Saved data entries:
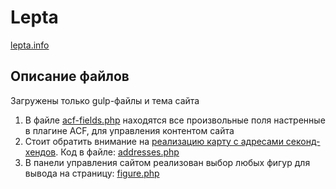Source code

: # Lepta
[lepta.info](https://lepta.info/)
## Описание файлов
Загружены только gulp-файлы и тема сайта 

1. В файле [acf-fields.php](acf/acf-fields.php) находятся все произвольные поля настренные в плагине ACF, для управления контентом сайта 
2. Стоит обратить внимание на [реализацию карту с адресами секонд-хендов](https://lepta.info/second-hands/#addresses). Код в файле: [addresses.php](src/wp-content/themes/theme/template-parts/blocks/second-hands/addresses.php) 
3. В панели управления сайтом реализован выбор любых фигур для вывода на страницу: [figure.php](https://github.com/edshpigel/lepta/blob/5aed2e0529b8f4b78094850b9257807425cd47f7/src/wp-content/themes/theme/include/figure.php#L510)
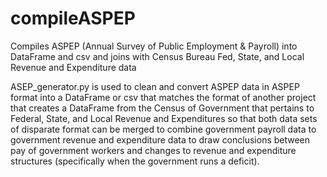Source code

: # compileASPEP
Compiles ASPEP (Annual Survey of Public Employment &amp; Payroll) into DataFrame and csv and joins with Census Bureau Fed, State, and Local Revenue and Expenditure data

ASEP_generator.py is used to clean and convert ASPEP data in ASPEP format into a DataFrame or csv that matches the format of another project that
creates a DataFrame from the Census of Government that pertains to Federal, State, and Local Revenue and Expenditures so that both data sets of
disparate format can be merged to combine government payroll data to government revenue and expenditure data to draw conclusions between
pay of government workers and changes to revenue and expenditure structures (specifically when the government runs a deficit).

Task description:
Your response should be each line that includes the word "Census", copied from the records.

Output for this task:
Compiles ASPEP (Annual Survey of Public Employment &amp; Payroll) into DataFrame and csv and joins with Census Bureau Fed, State, and Local Revenue and Expenditure data
creates a DataFrame from the Census of Government that pertains to Federal, State, and Local Revenue and Expenditures so that both data sets of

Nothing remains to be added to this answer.